Europe’s struggle for solidarity

It’s been a bad 24 hours for Europe in its efforts to coordinate a joined-up response to the pandemic among its 27 member states. First, news broke that the president of the EU’s main science organisation quit over red tape and infighting; then the bloc’s finance chiefs failed to broker an EU-wide rescue package for the economy after all-night talks collapsed.

Officials said a feud between Italy and the Netherlands over what conditions should be attached to euro zone credit was blocking progress on half a trillion euros worth of aid. They will try again to break the deadlock on Thursday night.

French Finance Minister Bruno Le Maire was not amused. He was quoted by one official as saying: “Shame on Europe. Stop this clownish show!”

WHO China-centric, organisation “blew it”, Trump says

“The W.H.O. really blew it,” Trump said in a Twitter post on Tuesday, calling the agency “China centric”. He later repeated the comment at a White House news briefing, saying he would put a hold on U.S. funding for the agency.

U.S. conservatives have increasingly criticised the WHO during the pandemic, saying it relied on faulty data from China about the outbreak of the virus.

The WHO did not respond to a Reuters request for comment.

Impossible dilemma

When to emerge from a lockdown safely for the population and before your economy faces catastrophe?
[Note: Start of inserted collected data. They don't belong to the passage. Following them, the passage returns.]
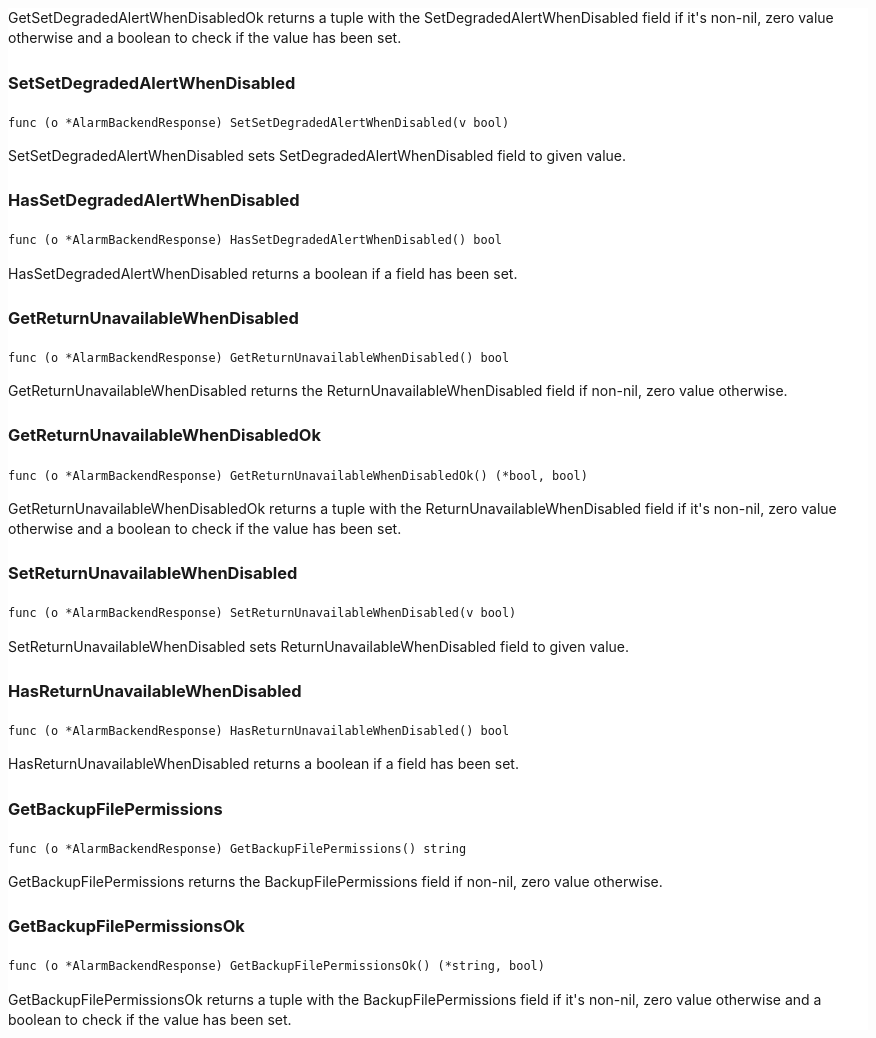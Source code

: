 GetSetDegradedAlertWhenDisabledOk returns a tuple with the SetDegradedAlertWhenDisabled field if it's non-nil, zero value otherwise
and a boolean to check if the value has been set.

### SetSetDegradedAlertWhenDisabled

`func (o *AlarmBackendResponse) SetSetDegradedAlertWhenDisabled(v bool)`

SetSetDegradedAlertWhenDisabled sets SetDegradedAlertWhenDisabled field to given value.

### HasSetDegradedAlertWhenDisabled

`func (o *AlarmBackendResponse) HasSetDegradedAlertWhenDisabled() bool`

HasSetDegradedAlertWhenDisabled returns a boolean if a field has been set.

### GetReturnUnavailableWhenDisabled

`func (o *AlarmBackendResponse) GetReturnUnavailableWhenDisabled() bool`

GetReturnUnavailableWhenDisabled returns the ReturnUnavailableWhenDisabled field if non-nil, zero value otherwise.

### GetReturnUnavailableWhenDisabledOk

`func (o *AlarmBackendResponse) GetReturnUnavailableWhenDisabledOk() (*bool, bool)`

GetReturnUnavailableWhenDisabledOk returns a tuple with the ReturnUnavailableWhenDisabled field if it's non-nil, zero value otherwise
and a boolean to check if the value has been set.

### SetReturnUnavailableWhenDisabled

`func (o *AlarmBackendResponse) SetReturnUnavailableWhenDisabled(v bool)`

SetReturnUnavailableWhenDisabled sets ReturnUnavailableWhenDisabled field to given value.

### HasReturnUnavailableWhenDisabled

`func (o *AlarmBackendResponse) HasReturnUnavailableWhenDisabled() bool`

HasReturnUnavailableWhenDisabled returns a boolean if a field has been set.

### GetBackupFilePermissions

`func (o *AlarmBackendResponse) GetBackupFilePermissions() string`

GetBackupFilePermissions returns the BackupFilePermissions field if non-nil, zero value otherwise.

### GetBackupFilePermissionsOk

`func (o *AlarmBackendResponse) GetBackupFilePermissionsOk() (*string, bool)`

GetBackupFilePermissionsOk returns a tuple with the BackupFilePermissions field if it's non-nil, zero value otherwise
and a boolean to check if the value has been set.
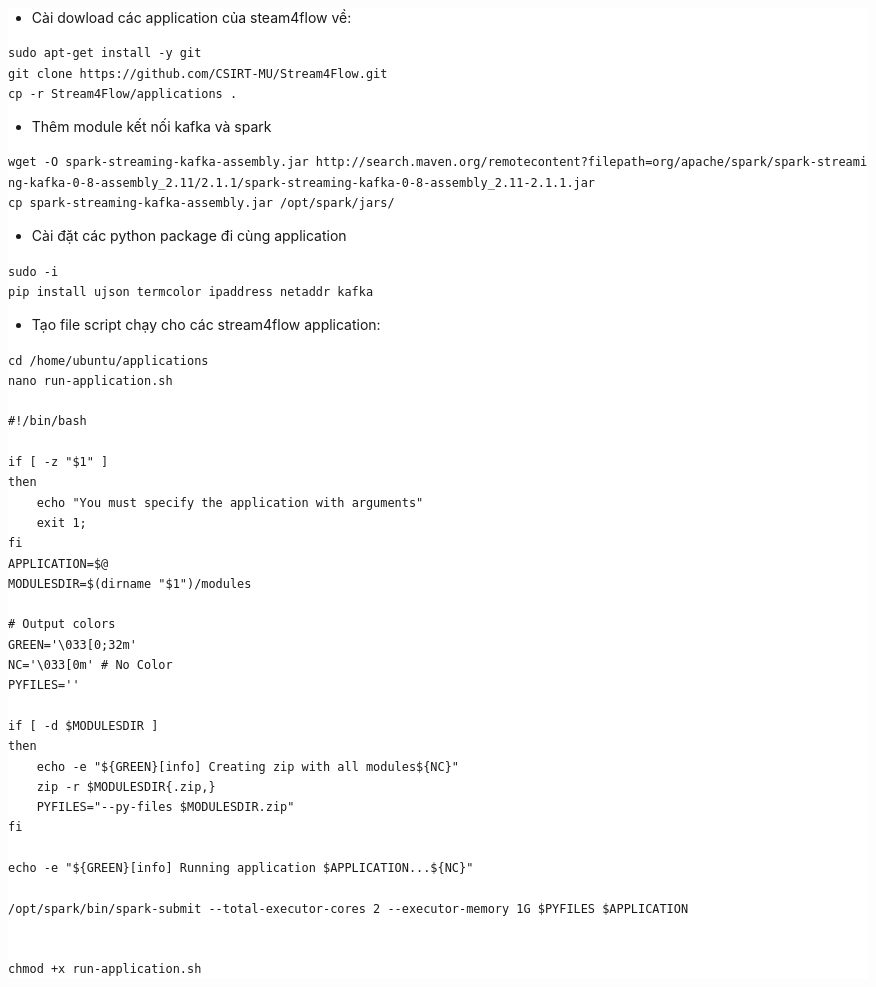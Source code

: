 * Cài dowload các application của steam4flow về:

```
sudo apt-get install -y git
git clone https://github.com/CSIRT-MU/Stream4Flow.git
cp -r Stream4Flow/applications .
```

* Thêm module kết nối kafka và spark
```
wget -O spark-streaming-kafka-assembly.jar http://search.maven.org/remotecontent?filepath=org/apache/spark/spark-streaming-kafka-0-8-assembly_2.11/2.1.1/spark-streaming-kafka-0-8-assembly_2.11-2.1.1.jar
cp spark-streaming-kafka-assembly.jar /opt/spark/jars/
```

* Cài đặt các python package đi cùng application

```
sudo -i
pip install ujson termcolor ipaddress netaddr kafka
```

* Tạo file script chạy cho các stream4flow application:

```
cd /home/ubuntu/applications
nano run-application.sh

#!/bin/bash

if [ -z "$1" ] 
then
    echo "You must specify the application with arguments"
    exit 1;
fi
APPLICATION=$@
MODULESDIR=$(dirname "$1")/modules

# Output colors
GREEN='\033[0;32m'
NC='\033[0m' # No Color
PYFILES=''

if [ -d $MODULESDIR ]
then
    echo -e "${GREEN}[info] Creating zip with all modules${NC}"
    zip -r $MODULESDIR{.zip,}
    PYFILES="--py-files $MODULESDIR.zip"
fi

echo -e "${GREEN}[info] Running application $APPLICATION...${NC}"

/opt/spark/bin/spark-submit --total-executor-cores 2 --executor-memory 1G $PYFILES $APPLICATION


chmod +x run-application.sh
```
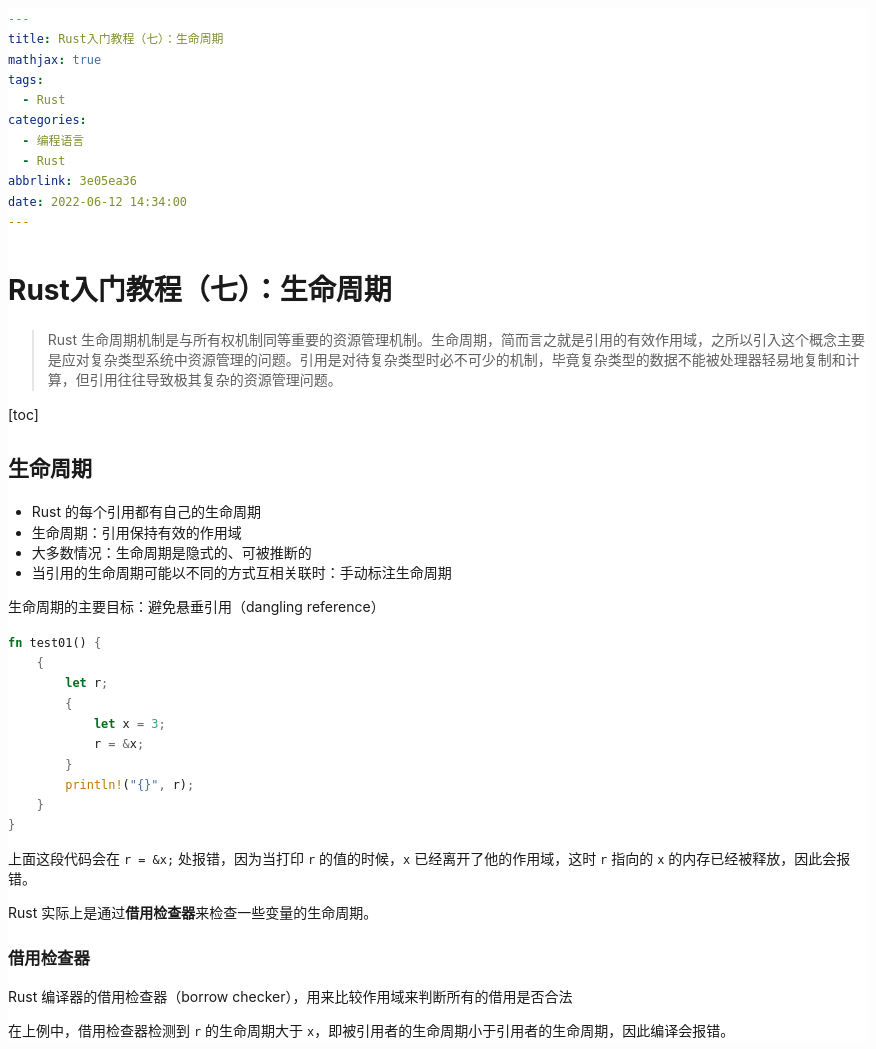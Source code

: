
 ```yaml
---
title: Rust入门教程（七）：生命周期
mathjax: true
tags:
  - Rust
categories:
  - 编程语言
  - Rust
abbrlink: 3e05ea36
date: 2022-06-12 14:34:00
---
```


# Rust入门教程（七）：生命周期

>Rust 生命周期机制是与所有权机制同等重要的资源管理机制。生命周期，简而言之就是引用的有效作用域，之所以引入这个概念主要是应对复杂类型系统中资源管理的问题。引用是对待复杂类型时必不可少的机制，毕竟复杂类型的数据不能被处理器轻易地复制和计算，但引用往往导致极其复杂的资源管理问题。



[toc]

## 生命周期

- Rust 的每个引用都有自己的生命周期
- 生命周期：引用保持有效的作用域
- 大多数情况：生命周期是隐式的、可被推断的
- 当引用的生命周期可能以不同的方式互相关联时：手动标注生命周期

生命周期的主要目标：避免悬垂引用（dangling reference）

```rust
fn test01() {
    {
        let r;
        {
            let x = 3;
            r = &x;
        }
        println!("{}", r);
    }
}
```

上面这段代码会在 `r = &x;` 处报错，因为当打印 `r` 的值的时候，`x` 已经离开了他的作用域，这时 `r` 指向的 `x` 的内存已经被释放，因此会报错。

Rust 实际上是通过**借用检查器**来检查一些变量的生命周期。

### 借用检查器

Rust 编译器的借用检查器（borrow checker），用来比较作用域来判断所有的借用是否合法

在上例中，借用检查器检测到 `r` 的生命周期大于 `x`，即被引用者的生命周期小于引用者的生命周期，因此编译会报错。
That is the dilemma facing several countries, and in particular Italy, which has the world’s highest death toll and where the lockdown has been in place longer compared with most nations.

Its northern industrial heartlands that generate a third of its economic output have also been where the coronavirus has hit hardest.

“One of the most important parts is not to let go of the measures too early in order not to have a fall back again,” said WHO spokesman Christian Lindmeier on Tuesday.

A painful lesson with blood and tears

The Chinese city where the coronavirus first emerged reopened on Wednesday, allowing its 11 million residents to leave for the first time in two months.

The virus has become a global pandemic infecting over 1.4 million people and killing 82,000, wreaking havoc on the global economy as governments impose sweeping lockdowns to rein in its spread.

While China’s operation to contain the outbreak in Wuhan has been hailed as a success, it took the best part of a month for the military-style quarantine to be put in place.

China won’t borrow from Fed’s playbook

Debt worries and property risks prevent China’s central bank from following in the footsteps of the U.S. Federal Reserve with steep rate cuts or quantitative easing, policy sources said.

Instead the People’s Bank of China will largely rely on policy tools such as bank reserves, various lending facilities, and tools including market interest rates to support the economy, the sources said.